See who O'bummer let in?? to stay One drive w/o license in My state = drive no mo


----------



## bikemike (Jun 22, 2017)

Yeah buddy bet that guy won't mess with a married woman again. He deserves everything he got. Guess it could have been worse


----------



## rarefish383 (Jun 23, 2017)

Let's see, married woman, angry, crazy husband? She must be "HOT". Because, there are a lot of really "HOT" women out there looking for a guy, and he picks this one?
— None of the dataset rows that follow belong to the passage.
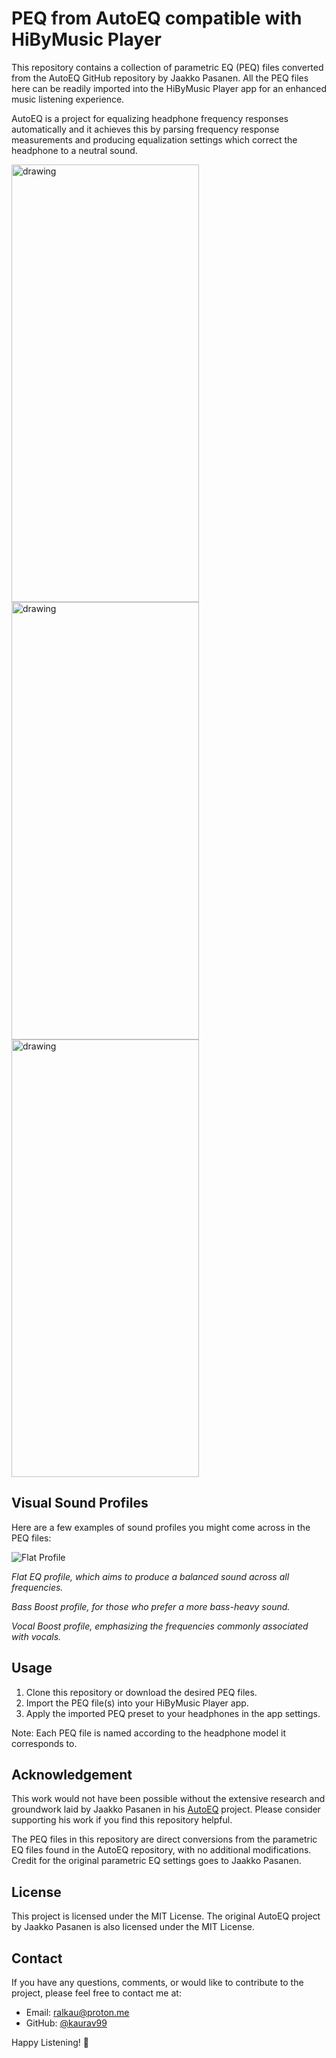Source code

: # PEQ from AutoEQ compatible with HiByMusic Player 

This repository contains a collection of parametric EQ (PEQ) files converted from the AutoEQ GitHub repository by Jaakko Pasanen. All the PEQ files here can be readily imported into the HiByMusic Player app for an enhanced music listening experience.

AutoEQ is a project for equalizing headphone frequency responses automatically and it achieves this by parsing frequency response measurements and producing equalization settings which correct the headphone to a neutral sound.
<p float="left">
<img src="https://github.com/o2rhkzqx/PEQ/assets/104969742/d3fe0acb-e10c-406a-8b40-aa42f0d2d4b9" alt="drawing" width="300" height="700"/>          
<img src="https://github.com/o2rhkzqx/PEQ/assets/104969742/ba699953-1386-489e-8d48-99440e2e2efd" alt="drawing" width="300" height="700"/>                
<img src="https://github.com/o2rhkzqx/PEQ/assets/104969742/cdd35e29-3974-41e8-b72f-fbcded12caf5" alt="drawing" width="300" height="700"/>
</p>






## Visual Sound Profiles

Here are a few examples of sound profiles you might come across in the PEQ files:

![Flat Profile](https://www.soundguys.com/wp-content/uploads/2018/03/Frequency-Response-Good-vs-Bad.png.webp)

*Flat EQ profile, which aims to produce a balanced sound across all frequencies.*

*Bass Boost profile, for those who prefer a more bass-heavy sound.*

*Vocal Boost profile, emphasizing the frequencies commonly associated with vocals.*

## Usage

1. Clone this repository or download the desired PEQ files.
2. Import the PEQ file(s) into your HiByMusic Player app.
3. Apply the imported PEQ preset to your headphones in the app settings.

Note: Each PEQ file is named according to the headphone model it corresponds to.

## Acknowledgement

This work would not have been possible without the extensive research and groundwork laid by Jaakko Pasanen in his [AutoEQ](https://github.com/jaakkopasanen/AutoEq/tree/master) project. Please consider supporting his work if you find this repository helpful.

The PEQ files in this repository are direct conversions from the parametric EQ files found in the AutoEQ repository, with no additional modifications. Credit for the original parametric EQ settings goes to Jaakko Pasanen.

## License

This project is licensed under the MIT License. The original AutoEQ project by Jaakko Pasanen is also licensed under the MIT License.

## Contact

If you have any questions, comments, or would like to contribute to the project, please feel free to contact me at:
- Email: [ralkau@proton.me](mailto:ralkau@proton.me)
- GitHub: [@kaurav99](https://github.com/kaurav99)

Happy Listening! 🎵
I don't think any body deserves to be slice and diced with a Stihl, but after the husband made it clear he wasn't happy, I'd be looking for a new Hotty.


----------



## rarefish383 (Jun 23, 2017)

Oh, I almost missed the quip at the end of the report, before the attacker took off, he "stuck him in the groin". He might be looking for a boy friend from here on out, won't be of any use to a girl friend.


----------



## bikemike (Jun 23, 2017)

rarefish383 said:


> Let's see, married woman, angry, crazy husband? She must be "HOT". Because, there are a lot of really "HOT" women out there looking for a guy, and he picks this one? I don't think any body deserves to be slice and diced with a Stihl, but after the husband made it clear he wasn't happy, I'd be looking for a new Hotty.


Ok would letting the husky loose on him be ok. With a stihl chain lol


----------



## rarefish383 (Jun 23, 2017)

K


----------